Task statement: Looking at the data that follows, count the lines containing the word "Lint" and write down only that count.

:: Entries shown ::

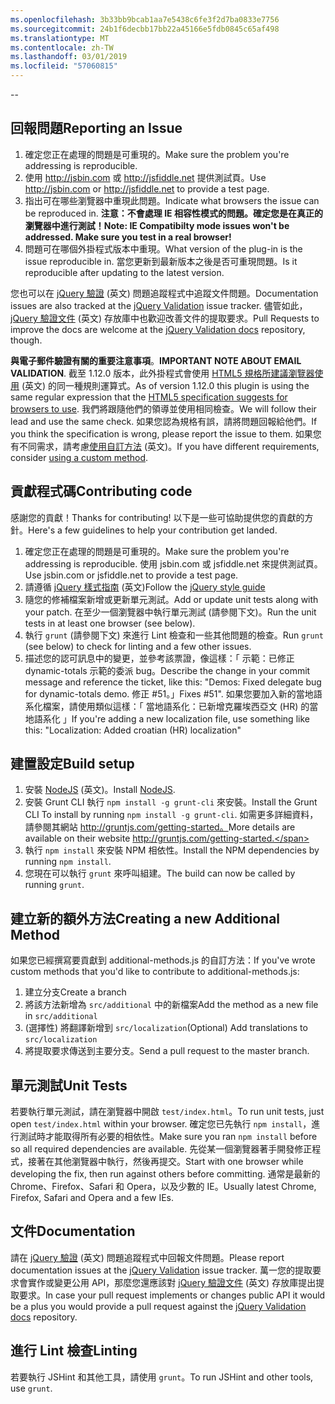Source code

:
 ```yaml
---
ms.openlocfilehash: 3b33bb9bcab1aa7e5438c6fe3f2d7ba0833e7756
ms.sourcegitcommit: 24b1f6decbb17bb22a45166e5fdb0845c65af498
ms.translationtype: MT
ms.contentlocale: zh-TW
ms.lasthandoff: 03/01/2019
ms.locfileid: "57060815"
---
```

--

## <a name="reporting-an-issue"></a><span data-ttu-id="7cb93-101">回報問題</span><span class="sxs-lookup"><span data-stu-id="7cb93-101">Reporting an Issue</span></span>

1. <span data-ttu-id="7cb93-102">確定您正在處理的問題是可重現的。</span><span class="sxs-lookup"><span data-stu-id="7cb93-102">Make sure the problem you're addressing is reproducible.</span></span>
2. <span data-ttu-id="7cb93-103">使用 http://jsbin.com 或 http://jsfiddle.net 提供測試頁。</span><span class="sxs-lookup"><span data-stu-id="7cb93-103">Use http://jsbin.com or http://jsfiddle.net to provide a test page.</span></span>
3. <span data-ttu-id="7cb93-104">指出可在哪些瀏覽器中重現此問題。</span><span class="sxs-lookup"><span data-stu-id="7cb93-104">Indicate what browsers the issue can be reproduced in.</span></span> <span data-ttu-id="7cb93-105">**注意：不會處理 IE 相容性模式的問題。確定您是在真正的瀏覽器中進行測試！**</span><span class="sxs-lookup"><span data-stu-id="7cb93-105">**Note: IE Compatibilty mode issues won't be addressed. Make sure you test in a real browser!**</span></span>
4. <span data-ttu-id="7cb93-106">問題可在哪個外掛程式版本中重現。</span><span class="sxs-lookup"><span data-stu-id="7cb93-106">What version of the plug-in is the issue reproducible in.</span></span> <span data-ttu-id="7cb93-107">當您更新到最新版本之後是否可重現問題。</span><span class="sxs-lookup"><span data-stu-id="7cb93-107">Is it reproducible after updating to the latest version.</span></span>

<span data-ttu-id="7cb93-108">您也可以在 [jQuery 驗證](https://github.com/jzaefferer/jquery-validation/issues) \(英文\) 問題追蹤程式中追蹤文件問題。</span><span class="sxs-lookup"><span data-stu-id="7cb93-108">Documentation issues are also tracked at the [jQuery Validation](https://github.com/jzaefferer/jquery-validation/issues) issue tracker.</span></span>
<span data-ttu-id="7cb93-109">儘管如此，[jQuery 驗證文件](https://github.com/jzaefferer/validation-content) \(英文\) 存放庫中也歡迎改善文件的提取要求。</span><span class="sxs-lookup"><span data-stu-id="7cb93-109">Pull Requests to improve the docs are welcome at the [jQuery Validation docs](https://github.com/jzaefferer/validation-content) repository, though.</span></span>

<span data-ttu-id="7cb93-110">**與電子郵件驗證有關的重要注意事項**。</span><span class="sxs-lookup"><span data-stu-id="7cb93-110">**IMPORTANT NOTE ABOUT EMAIL VALIDATION**.</span></span> <span data-ttu-id="7cb93-111">截至 1.12.0 版本，此外掛程式會使用 [HTML5 規格所建議瀏覽器使用](https://html.spec.whatwg.org/multipage/forms.html#valid-e-mail-address) \(英文\) 的同一種規則運算式。</span><span class="sxs-lookup"><span data-stu-id="7cb93-111">As of version 1.12.0 this plugin is using the same regular expression that the [HTML5 specification suggests for browsers to use](https://html.spec.whatwg.org/multipage/forms.html#valid-e-mail-address).</span></span> <span data-ttu-id="7cb93-112">我們將跟隨他們的領導並使用相同檢查。</span><span class="sxs-lookup"><span data-stu-id="7cb93-112">We will follow their lead and use the same check.</span></span> <span data-ttu-id="7cb93-113">如果您認為規格有誤，請將問題回報給他們。</span><span class="sxs-lookup"><span data-stu-id="7cb93-113">If you think the specification is wrong, please report the issue to them.</span></span> <span data-ttu-id="7cb93-114">如果您有不同需求，請考慮[使用自訂方法](http://jqueryvalidation.org/jQuery.validator.addMethod/) \(英文\)。</span><span class="sxs-lookup"><span data-stu-id="7cb93-114">If you have different requirements, consider [using a custom method](http://jqueryvalidation.org/jQuery.validator.addMethod/).</span></span>

## <a name="contributing-code"></a><span data-ttu-id="7cb93-115">貢獻程式碼</span><span class="sxs-lookup"><span data-stu-id="7cb93-115">Contributing code</span></span>

<span data-ttu-id="7cb93-116">感謝您的貢獻！</span><span class="sxs-lookup"><span data-stu-id="7cb93-116">Thanks for contributing!</span></span> <span data-ttu-id="7cb93-117">以下是一些可協助提供您的貢獻的方針。</span><span class="sxs-lookup"><span data-stu-id="7cb93-117">Here's a few guidelines to help your contribution get landed.</span></span>

1. <span data-ttu-id="7cb93-118">確定您正在處理的問題是可重現的。</span><span class="sxs-lookup"><span data-stu-id="7cb93-118">Make sure the problem you're addressing is reproducible.</span></span> <span data-ttu-id="7cb93-119">使用 jsbin.com 或 jsfiddle.net 來提供測試頁。</span><span class="sxs-lookup"><span data-stu-id="7cb93-119">Use jsbin.com or jsfiddle.net to provide a test page.</span></span>
2. <span data-ttu-id="7cb93-120">請遵循 [jQuery 樣式指南](http://contribute.jquery.com/style-guides/js) \(英文\)</span><span class="sxs-lookup"><span data-stu-id="7cb93-120">Follow the [jQuery style guide](http://contribute.jquery.com/style-guides/js)</span></span>
3. <span data-ttu-id="7cb93-121">隨您的修補檔案新增或更新單元測試。</span><span class="sxs-lookup"><span data-stu-id="7cb93-121">Add or update unit tests along with your patch.</span></span> <span data-ttu-id="7cb93-122">在至少一個瀏覽器中執行單元測試 (請參閱下文)。</span><span class="sxs-lookup"><span data-stu-id="7cb93-122">Run the unit tests in at least one browser (see below).</span></span>
4. <span data-ttu-id="7cb93-123">執行 `grunt` (請參閱下文) 來進行 Lint 檢查和一些其他問題的檢查。</span><span class="sxs-lookup"><span data-stu-id="7cb93-123">Run `grunt` (see below) to check for linting and a few other issues.</span></span>
5. <span data-ttu-id="7cb93-124">描述您的認可訊息中的變更，並參考該票證，像這樣：「 示範：已修正 dynamic-totals 示範的委派 bug。</span><span class="sxs-lookup"><span data-stu-id="7cb93-124">Describe the change in your commit message and reference the ticket, like this: "Demos: Fixed delegate bug for dynamic-totals demo.</span></span> <span data-ttu-id="7cb93-125">修正 #51。」</span><span class="sxs-lookup"><span data-stu-id="7cb93-125">Fixes #51".</span></span> <span data-ttu-id="7cb93-126">如果您要加入新的當地語系化檔案，請使用類似這樣：「 當地語系化：已新增克羅埃西亞文 (HR) 的當地語系化 」</span><span class="sxs-lookup"><span data-stu-id="7cb93-126">If you're adding a new localization file, use something like this: "Localization: Added croatian (HR) localization"</span></span>

## <a name="build-setup"></a><span data-ttu-id="7cb93-127">建置設定</span><span class="sxs-lookup"><span data-stu-id="7cb93-127">Build setup</span></span>

1. <span data-ttu-id="7cb93-128">安裝 [NodeJS](http://nodejs.org) \(英文\)。</span><span class="sxs-lookup"><span data-stu-id="7cb93-128">Install [NodeJS](http://nodejs.org).</span></span>
2. <span data-ttu-id="7cb93-129">安裝 Grunt CLI 執行 `npm install -g grunt-cli` 來安裝。</span><span class="sxs-lookup"><span data-stu-id="7cb93-129">Install the Grunt CLI To install by running `npm install -g grunt-cli`.</span></span> <span data-ttu-id="7cb93-130">如需更多詳細資料，請參閱其網站 http://gruntjs.com/getting-started。</span><span class="sxs-lookup"><span data-stu-id="7cb93-130">More details are available on their website http://gruntjs.com/getting-started.</span></span>
3. <span data-ttu-id="7cb93-131">執行 `npm install` 來安裝 NPM 相依性。</span><span class="sxs-lookup"><span data-stu-id="7cb93-131">Install the NPM dependencies by running `npm install`.</span></span>
4. <span data-ttu-id="7cb93-132">您現在可以執行 `grunt` 來呼叫組建。</span><span class="sxs-lookup"><span data-stu-id="7cb93-132">The build can now be called by running `grunt`.</span></span>

## <a name="creating-a-new-additional-method"></a><span data-ttu-id="7cb93-133">建立新的額外方法</span><span class="sxs-lookup"><span data-stu-id="7cb93-133">Creating a new Additional Method</span></span>

<span data-ttu-id="7cb93-134">如果您已經撰寫要貢獻到 additional-methods.js 的自訂方法：</span><span class="sxs-lookup"><span data-stu-id="7cb93-134">If you've wrote custom methods that you'd like to contribute to additional-methods.js:</span></span>

1. <span data-ttu-id="7cb93-135">建立分支</span><span class="sxs-lookup"><span data-stu-id="7cb93-135">Create a branch</span></span>
2. <span data-ttu-id="7cb93-136">將該方法新增為 `src/additional` 中的新檔案</span><span class="sxs-lookup"><span data-stu-id="7cb93-136">Add the method as a new file in `src/additional`</span></span>
3. <span data-ttu-id="7cb93-137">(選擇性) 將翻譯新增到 `src/localization`</span><span class="sxs-lookup"><span data-stu-id="7cb93-137">(Optional) Add translations to `src/localization`</span></span>
4. <span data-ttu-id="7cb93-138">將提取要求傳送到主要分支。</span><span class="sxs-lookup"><span data-stu-id="7cb93-138">Send a pull request to the master branch.</span></span>

## <a name="unit-tests"></a><span data-ttu-id="7cb93-139">單元測試</span><span class="sxs-lookup"><span data-stu-id="7cb93-139">Unit Tests</span></span>

<span data-ttu-id="7cb93-140">若要執行單元測試，請在瀏覽器中開啟 `test/index.html`。</span><span class="sxs-lookup"><span data-stu-id="7cb93-140">To run unit tests, just open `test/index.html` within your browser.</span></span> <span data-ttu-id="7cb93-141">確定您已先執行 `npm install`，進行測試時才能取得所有必要的相依性。</span><span class="sxs-lookup"><span data-stu-id="7cb93-141">Make sure you ran `npm install` before so all required dependencies are available.</span></span>
<span data-ttu-id="7cb93-142">先從某一個瀏覽器著手開發修正程式，接著在其他瀏覽器中執行，然後再提交。</span><span class="sxs-lookup"><span data-stu-id="7cb93-142">Start with one browser while developing the fix, then run against others before committing.</span></span> <span data-ttu-id="7cb93-143">通常是最新的 Chrome、Firefox、Safari 和 Opera，以及少數的 IE。</span><span class="sxs-lookup"><span data-stu-id="7cb93-143">Usually latest Chrome, Firefox, Safari and Opera and a few IEs.</span></span>

## <a name="documentation"></a><span data-ttu-id="7cb93-144">文件</span><span class="sxs-lookup"><span data-stu-id="7cb93-144">Documentation</span></span>

<span data-ttu-id="7cb93-145">請在 [jQuery 驗證](https://github.com/jzaefferer/jquery-validation/issues) \(英文\) 問題追蹤程式中回報文件問題。</span><span class="sxs-lookup"><span data-stu-id="7cb93-145">Please report documentation issues at the [jQuery Validation](https://github.com/jzaefferer/jquery-validation/issues) issue tracker.</span></span>
<span data-ttu-id="7cb93-146">萬一您的提取要求會實作或變更公用 API，那麼您還應該對 [jQuery 驗證文件](https://github.com/jzaefferer/validation-content) \(英文\) 存放庫提出提取要求。</span><span class="sxs-lookup"><span data-stu-id="7cb93-146">In case your pull request implements or changes public API it would be a plus you would provide a pull request against the [jQuery Validation docs](https://github.com/jzaefferer/validation-content) repository.</span></span>

## <a name="linting"></a><span data-ttu-id="7cb93-147">進行 Lint 檢查</span><span class="sxs-lookup"><span data-stu-id="7cb93-147">Linting</span></span>

<span data-ttu-id="7cb93-148">若要執行 JSHint 和其他工具，請使用 `grunt`。</span><span class="sxs-lookup"><span data-stu-id="7cb93-148">To run JSHint and other tools, use `grunt`.</span></span>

:::

Result for this task: 2